■ **Work to complete**
Search the records below for the word "CRUD" and show every line where it occurs.

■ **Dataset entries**
——

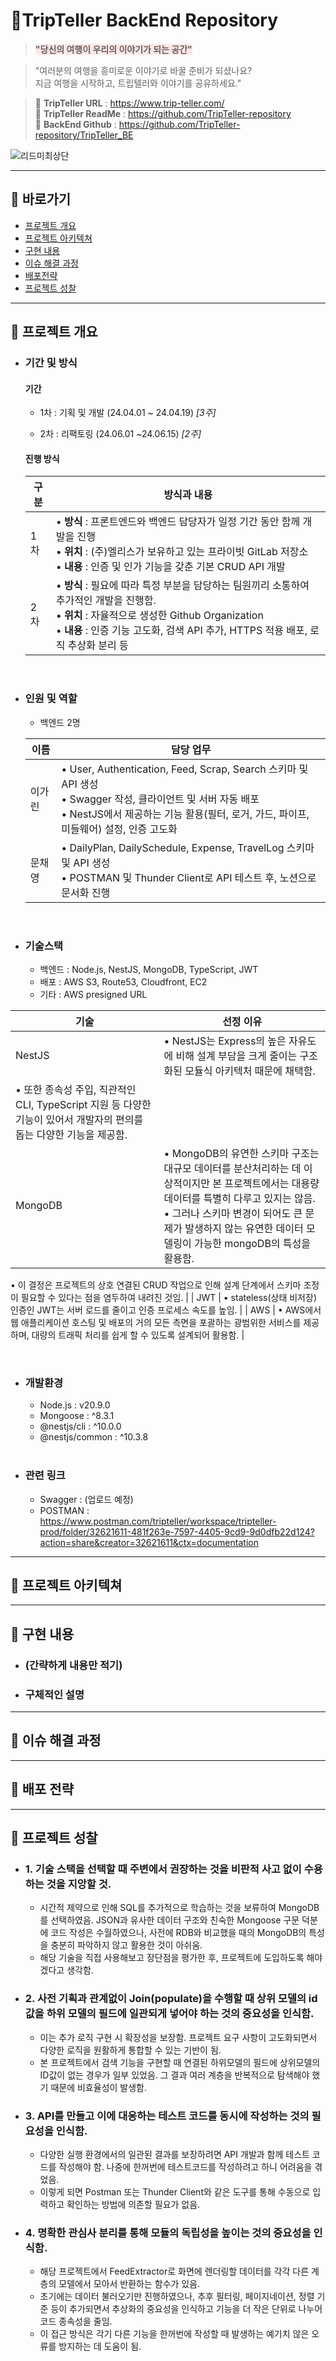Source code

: # 🌸TripTeller BackEnd Repository

> **<span style="background-color:#FFE6E6">"당신의 여행이 우리의 이야기가 되는 공간"</span>**

> "여러분의 여행을 흥미로운 이야기로 바꿀 준비가 되셨나요?<br>
> 지금 여행을 시작하고, 트립텔러와 이야기를 공유하세요."

> 📌 <b>TripTeller URL</b> : https://www.trip-teller.com/<br>
> 📌 <b>TripTeller ReadMe</b> : https://github.com/TripTeller-repository<br>
> 📌 <b>BackEnd Github</b> : https://github.com/TripTeller-repository/TripTeller_BE

![리드미최상단](https://github.com/TripTeller-repository/TripTeller_BE/assets/127278410/b352ffe2-4031-4e95-91e8-544906929139)

---

## 🔷 바로가기

- [프로젝트 개요](#프로젝트-개요)<br>
- [프로젝트 아키텍쳐](#프로젝트-아키텍쳐)<br>
- [구현 내용](#구현-내용)<br>
- [이슈 해결 과정](#이슈-해결-과정)<br>
- [배포전략](#배포전략)<br>
- [프로젝트 성찰](#프로젝트-성찰)<br>

---

## 🔷 프로젝트 개요<br>

- ### 기간 및 방식 <br>

  #### <b>기간</b>

  - <span>1차</span> : 기획 및 개발 (24.04.01 ~ 24.04.19) <i>[3주]</i><br>

  - <span>2차</span> : 리팩토링 (24.06.01 ~24.06.15) <i>[2주]</i><br>

  #### <b>진행 방식</b>

  | 구분 | 방식과 내용                                                                                                                                                                                                                                    |
  | ---- | ---------------------------------------------------------------------------------------------------------------------------------------------------------------------------------------------------------------------------------------------- |
  | 1차  | • <b>방식</b> : 프론트엔드와 백엔드 담당자가 일정 기간 동안 함께 개발을 진행<br> • <b>위치</b> : (주)엘리스가 보유하고 있는 프라이빗 GitLab 저장소<br> • <b>내용</b> : 인증 및 인가 기능을 갖춘 기본 CRUD API 개발                             |
  | 2차  | • <b>방식</b> : 필요에 따라 특정 부분을 담당하는 팀원끼리 소통하여 추가적인 개발을 진행함.<br> • <b>위치</b> : 자율적으로 생성한 Github Organization<br> • <b>내용</b> : 인증 기능 고도화, 검색 API 추가, HTTPS 적용 배포, 로직 추상화 분리 등 |

  <br>

- ### 인원 및 역할 <br>

  - 백엔드 2명<br>

  | 이름   | 담당 업무                                                                                                                                                                                                 |
  | ------ | --------------------------------------------------------------------------------------------------------------------------------------------------------------------------------------------------------- |
  | 이가린 | • User, Authentication, Feed, Scrap, Search 스키마 및 API 생성<br> • Swagger 작성, 클라이언트 및 서버 자동 배포<br> • NestJS에서 제공하는 기능 활용(필터, 로거, 가드, 파이프, 미들웨어) 설정, 인증 고도화 |
  | 문채영 | • DailyPlan, DailySchedule, Expense, TravelLog 스키마 및 API 생성<br> • POSTMAN 및 Thunder Client로 API 테스트 후, 노션으로 문서화 진행                                                                   |

    <br>

- ### 기술스택 <br>

  - 백엔드 : Node.js, NestJS, MongoDB, TypeScript, JWT
  - 배포 : AWS S3, Route53, Cloudfront, EC2
  - 기타 : AWS presigned URL

| 기술 | 선정 이유                            |
|------------|----------------------------------------|
| NestJS     | • NestJS는 Express의 높은 자유도에 비해 설계 부담을 크게 줄이는 구조화된 모듈식 아키텍처 때문에 채택함. <br>
• 또한 종속성 주입, 직관적인 CLI, TypeScript 지원 등 다양한 기능이 있어서 개발자의 편의를 돕는 다양한 기능을 제공함. |
| MongoDB    | • MongoDB의 유연한 스키마 구조는 대규모 데이터를 분산처리하는 데 이상적이지만 본 프로젝트에서는 대용량 데이터를 특별히 다루고 있지는 않음.<br>• 그러나 스키마 변경이 되어도 큰 문제가 발생하지 않는 유연한 데이터 모델링이 가능한 mongoDB의 특성을 활용함.<br>
• 이 결정은 프로젝트의 상호 연결된 CRUD 작업으로 인해 설계 단계에서 스키마 조정이 필요할 수 있다는 점을 염두하여 내려진 것임.
 |
| JWT        | • stateless(상태 비저장) 인증인 JWT는 서버 로드를 줄이고 인증 프로세스 속도를 높임.
 |
| AWS        | • AWS에서 웹 애플리케이션 호스팅 및 배포의 거의 모든 측면을 포괄하는 광범위한 서비스를 제공하며, 대량의 트래픽 처리를 쉽게 할 수 있도록 설계되어 활용함. |

<br>

- ### 개발환경 <br>

  - Node.js : v20.9.0<br>
  - Mongoose : ^8.3.1<br>
  - @nestjs/cli : ^10.0.0<br>
  - @nestjs/common : ^10.3.8<br>
    <br>

- ### 관련 링크 <br>
  - Swagger : (업로드 예정)
  - POSTMAN : https://www.postman.com/tripteller/workspace/tripteller-prod/folder/32621611-481f263e-7597-4405-9cd9-9d0dfb22d124?action=share&creator=32621611&ctx=documentation

---

## 🔷 프로젝트 아키텍쳐<br>

---

## 🔷 구현 내용<br>

- ### (간략하게 내용만 적기) <br>

- ### 구체적인 설명 <br>

---

## 🔷 이슈 해결 과정<br>

---

## 🔷 배포 전략<br>

---

## 🔷 프로젝트 성찰<br>

- ### 1. 기술 스택을 선택할 때 주변에서 권장하는 것을 비판적 사고 없이 수용하는 것을 지앙할 것.

  - 시간적 제약으로 인해 SQL를 추가적으로 학습하는 것을 보류하여 MongoDB를 선택하였음. JSON과 유사한 데이터 구조와 친숙한 Mongoose 구문 덕분에 코드 작성은 수월하였으나, 사전에 RDB와 비교했을 때의 MongoDB의 특성을 충분히 파악하지 않고 활용한 것이 아쉬움.
  - 해당 기술을 직접 사용해보고 장단점을 평가한 후, 프로젝트에 도입하도록 해야겠다고 생각함.

- ### 2. 사전 기획과 관계없이 Join(populate)을 수행할 때 상위 모델의 id 값을 하위 모델의 필드에 일관되게 넣어야 하는 것의 중요성을 인식함.

  - 이는 추가 로직 구현 시 확장성을 보장함. 프로젝트 요구 사항이 고도화되면서 다양한 로직을 원활하게 통합할 수 있는 기반이 됨.
  - 본 프로젝트에서 검색 기능을 구현할 때 연결된 하위모델의 필드에 상위모델의 ID값이 없는 경우가 일부 있었음. 그 결과 여러 계층을 반복적으로 탐색해야 했기 때문에 비효율성이 발생함.

- ### 3. API를 만들고 이에 대응하는 테스트 코드를 동시에 작성하는 것의 필요성을 인식함.

  - 다양한 실행 환경에서의 일관된 결과를 보장하려면 API 개발과 함께 테스트 코드를 작성해야 함. 나중에 한꺼번에 테스트코드를 작성하려고 하니 어려움을 겪었음.
  - 이렇게 되면 Postman 또는 Thunder Client와 같은 도구를 통해 수동으로 입력하고 확인하는 방법에 의존할 필요가 없음.

- ### 4. 명확한 관심사 분리를 통해 모듈의 독립성을 높이는 것의 중요성을 인식함.
  - 해당 프로젝트에서 FeedExtractor로 화면에 렌더링할 데이터를 각각 다른 계층의 모델에서 모아서 반환하는 함수가 있음.
  - 초기에는 데이터 불러오기만 진행하였으나, 추후 필터링, 페이지네이션, 정렬 기준 등이 추가되면서 추상화의 중요성을 인식하고 기능을 더 작은 단위로 나누어 코드 종속성을 줄임.
  - 이 접근 방식은 각기 다른 기능을 한꺼번에 작성할 때 발생하는 예기치 않은 오류를 방지하는 데 도움이 됨.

——

■ **Task result**
  | 1차  | • <b>방식</b> : 프론트엔드와 백엔드 담당자가 일정 기간 동안 함께 개발을 진행<br> • <b>위치</b> : (주)엘리스가 보유하고 있는 프라이빗 GitLab 저장소<br> • <b>내용</b> : 인증 및 인가 기능을 갖춘 기본 CRUD API 개발                             |
• 이 결정은 프로젝트의 상호 연결된 CRUD 작업으로 인해 설계 단계에서 스키마 조정이 필요할 수 있다는 점을 염두하여 내려진 것임.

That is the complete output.